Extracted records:
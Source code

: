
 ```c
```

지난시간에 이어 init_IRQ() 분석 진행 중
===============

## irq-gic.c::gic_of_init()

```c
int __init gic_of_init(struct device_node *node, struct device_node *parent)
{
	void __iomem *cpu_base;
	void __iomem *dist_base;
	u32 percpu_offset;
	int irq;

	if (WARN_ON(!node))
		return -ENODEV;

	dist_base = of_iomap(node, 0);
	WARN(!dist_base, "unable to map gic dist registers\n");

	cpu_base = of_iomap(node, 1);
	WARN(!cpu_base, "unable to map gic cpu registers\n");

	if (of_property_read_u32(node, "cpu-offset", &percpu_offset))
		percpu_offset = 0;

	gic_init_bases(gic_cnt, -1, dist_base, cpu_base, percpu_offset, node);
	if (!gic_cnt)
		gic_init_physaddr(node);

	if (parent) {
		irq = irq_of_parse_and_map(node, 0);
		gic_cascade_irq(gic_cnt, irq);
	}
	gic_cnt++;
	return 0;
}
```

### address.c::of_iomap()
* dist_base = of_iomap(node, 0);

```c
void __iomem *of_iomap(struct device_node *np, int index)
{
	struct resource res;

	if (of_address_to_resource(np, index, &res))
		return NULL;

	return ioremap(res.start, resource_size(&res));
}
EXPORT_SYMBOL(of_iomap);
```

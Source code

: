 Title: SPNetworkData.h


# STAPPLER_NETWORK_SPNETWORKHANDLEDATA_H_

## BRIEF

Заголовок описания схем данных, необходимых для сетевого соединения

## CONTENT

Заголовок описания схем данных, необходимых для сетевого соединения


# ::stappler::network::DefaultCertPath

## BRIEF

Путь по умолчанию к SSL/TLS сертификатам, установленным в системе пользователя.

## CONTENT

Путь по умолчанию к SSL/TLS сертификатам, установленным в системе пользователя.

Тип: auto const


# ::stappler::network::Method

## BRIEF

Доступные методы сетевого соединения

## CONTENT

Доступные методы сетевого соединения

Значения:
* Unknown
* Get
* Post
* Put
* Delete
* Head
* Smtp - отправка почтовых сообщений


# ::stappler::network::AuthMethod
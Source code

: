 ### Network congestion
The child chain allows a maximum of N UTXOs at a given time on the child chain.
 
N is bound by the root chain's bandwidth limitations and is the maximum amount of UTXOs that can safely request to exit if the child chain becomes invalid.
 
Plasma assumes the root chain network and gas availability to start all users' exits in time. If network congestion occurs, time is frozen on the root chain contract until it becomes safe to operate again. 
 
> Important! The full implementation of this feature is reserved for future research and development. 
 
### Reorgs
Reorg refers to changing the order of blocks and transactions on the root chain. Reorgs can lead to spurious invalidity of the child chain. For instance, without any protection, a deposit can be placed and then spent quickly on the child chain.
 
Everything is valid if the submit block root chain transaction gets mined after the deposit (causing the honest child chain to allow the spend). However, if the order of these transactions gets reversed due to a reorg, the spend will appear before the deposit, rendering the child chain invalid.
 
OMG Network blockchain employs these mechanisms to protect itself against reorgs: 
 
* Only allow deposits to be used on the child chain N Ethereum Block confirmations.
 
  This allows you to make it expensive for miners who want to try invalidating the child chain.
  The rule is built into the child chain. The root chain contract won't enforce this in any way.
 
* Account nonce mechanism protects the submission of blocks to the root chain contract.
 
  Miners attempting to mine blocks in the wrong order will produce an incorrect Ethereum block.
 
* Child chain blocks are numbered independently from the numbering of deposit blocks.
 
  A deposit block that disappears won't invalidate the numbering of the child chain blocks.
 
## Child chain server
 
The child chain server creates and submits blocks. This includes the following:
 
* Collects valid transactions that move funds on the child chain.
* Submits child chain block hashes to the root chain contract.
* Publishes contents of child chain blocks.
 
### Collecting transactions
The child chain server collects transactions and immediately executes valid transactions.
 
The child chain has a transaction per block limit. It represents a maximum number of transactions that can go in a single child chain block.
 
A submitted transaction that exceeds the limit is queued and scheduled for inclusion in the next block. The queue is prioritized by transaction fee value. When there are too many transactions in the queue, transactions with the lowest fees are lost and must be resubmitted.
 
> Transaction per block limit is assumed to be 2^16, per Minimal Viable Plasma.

---

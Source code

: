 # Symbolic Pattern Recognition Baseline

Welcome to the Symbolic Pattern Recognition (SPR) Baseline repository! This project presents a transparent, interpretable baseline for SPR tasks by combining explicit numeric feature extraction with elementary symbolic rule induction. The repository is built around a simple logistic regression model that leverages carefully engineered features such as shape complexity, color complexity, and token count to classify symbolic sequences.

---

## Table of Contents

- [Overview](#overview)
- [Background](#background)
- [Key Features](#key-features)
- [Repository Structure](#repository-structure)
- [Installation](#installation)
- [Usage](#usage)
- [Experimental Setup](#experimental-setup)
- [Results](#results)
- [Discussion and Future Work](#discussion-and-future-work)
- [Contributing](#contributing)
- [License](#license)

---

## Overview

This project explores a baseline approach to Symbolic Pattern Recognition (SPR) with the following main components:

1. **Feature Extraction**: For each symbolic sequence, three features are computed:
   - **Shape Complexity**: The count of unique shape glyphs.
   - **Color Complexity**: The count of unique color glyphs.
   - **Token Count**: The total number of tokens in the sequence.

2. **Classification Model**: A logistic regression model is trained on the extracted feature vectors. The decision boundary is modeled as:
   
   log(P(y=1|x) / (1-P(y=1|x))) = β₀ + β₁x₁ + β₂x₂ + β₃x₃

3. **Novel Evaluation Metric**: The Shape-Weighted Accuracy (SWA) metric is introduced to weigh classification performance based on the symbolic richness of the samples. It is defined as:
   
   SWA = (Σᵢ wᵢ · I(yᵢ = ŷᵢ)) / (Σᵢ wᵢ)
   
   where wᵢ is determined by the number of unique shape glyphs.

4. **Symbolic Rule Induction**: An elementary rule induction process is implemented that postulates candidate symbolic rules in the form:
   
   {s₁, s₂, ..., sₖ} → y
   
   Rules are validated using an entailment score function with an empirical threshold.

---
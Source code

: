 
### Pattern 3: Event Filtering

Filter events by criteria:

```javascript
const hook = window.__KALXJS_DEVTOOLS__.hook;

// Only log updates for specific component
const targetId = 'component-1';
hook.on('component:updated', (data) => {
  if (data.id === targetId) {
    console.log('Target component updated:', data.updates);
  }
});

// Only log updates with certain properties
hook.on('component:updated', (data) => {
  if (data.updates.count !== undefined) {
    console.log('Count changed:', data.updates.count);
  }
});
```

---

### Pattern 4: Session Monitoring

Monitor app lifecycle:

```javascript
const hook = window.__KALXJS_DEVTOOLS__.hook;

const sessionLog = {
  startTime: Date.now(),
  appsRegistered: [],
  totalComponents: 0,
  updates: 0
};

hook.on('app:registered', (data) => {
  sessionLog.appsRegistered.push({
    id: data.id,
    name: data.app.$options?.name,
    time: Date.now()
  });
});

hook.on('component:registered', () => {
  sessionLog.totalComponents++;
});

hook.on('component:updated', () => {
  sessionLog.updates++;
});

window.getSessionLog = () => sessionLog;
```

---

...

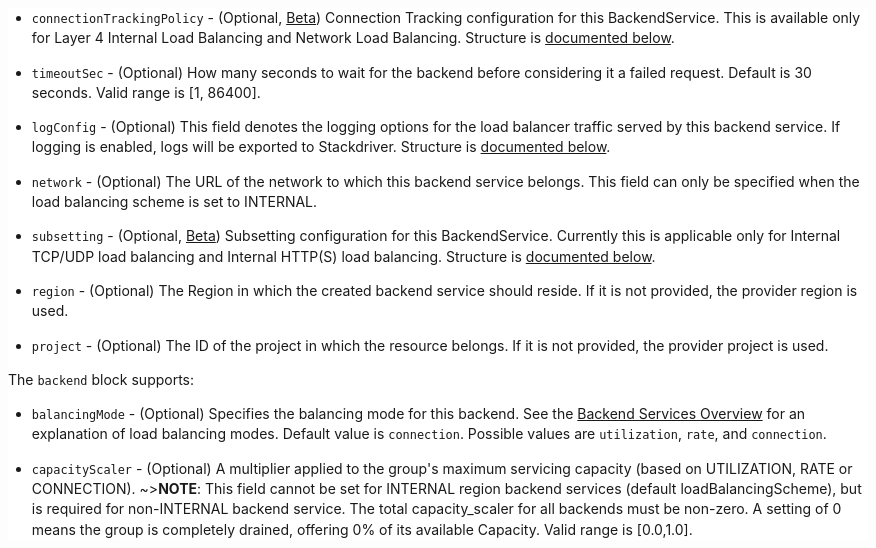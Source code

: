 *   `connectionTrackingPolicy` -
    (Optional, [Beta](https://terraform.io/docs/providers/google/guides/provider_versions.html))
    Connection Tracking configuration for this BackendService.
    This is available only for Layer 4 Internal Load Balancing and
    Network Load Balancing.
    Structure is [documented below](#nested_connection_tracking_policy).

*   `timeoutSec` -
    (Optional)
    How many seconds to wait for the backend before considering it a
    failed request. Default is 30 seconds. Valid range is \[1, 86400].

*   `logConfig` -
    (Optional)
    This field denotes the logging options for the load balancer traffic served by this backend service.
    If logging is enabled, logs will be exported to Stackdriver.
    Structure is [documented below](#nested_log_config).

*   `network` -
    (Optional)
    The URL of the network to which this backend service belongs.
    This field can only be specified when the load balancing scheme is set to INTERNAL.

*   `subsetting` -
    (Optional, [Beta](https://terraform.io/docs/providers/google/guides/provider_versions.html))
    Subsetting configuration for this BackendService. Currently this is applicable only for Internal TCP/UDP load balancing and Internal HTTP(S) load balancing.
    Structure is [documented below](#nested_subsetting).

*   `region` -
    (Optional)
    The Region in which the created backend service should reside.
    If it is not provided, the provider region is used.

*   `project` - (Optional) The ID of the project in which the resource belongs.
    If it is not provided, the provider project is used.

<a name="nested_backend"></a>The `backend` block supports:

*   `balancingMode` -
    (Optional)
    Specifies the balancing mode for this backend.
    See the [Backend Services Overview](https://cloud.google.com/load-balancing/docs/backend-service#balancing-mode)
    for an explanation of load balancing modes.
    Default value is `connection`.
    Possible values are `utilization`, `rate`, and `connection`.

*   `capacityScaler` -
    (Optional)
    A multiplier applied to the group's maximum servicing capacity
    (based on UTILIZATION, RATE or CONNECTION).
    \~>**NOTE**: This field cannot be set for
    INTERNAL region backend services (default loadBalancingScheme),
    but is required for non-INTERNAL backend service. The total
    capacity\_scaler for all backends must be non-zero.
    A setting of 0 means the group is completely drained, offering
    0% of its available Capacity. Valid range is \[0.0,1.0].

§ **Task requirements**:
From the entries above, select each line containing the string "allows".

§ **Solution to this problem**:
The child chain allows a maximum of N UTXOs at a given time on the child chain.
  This allows you to make it expensive for miners who want to try invalidating the child chain.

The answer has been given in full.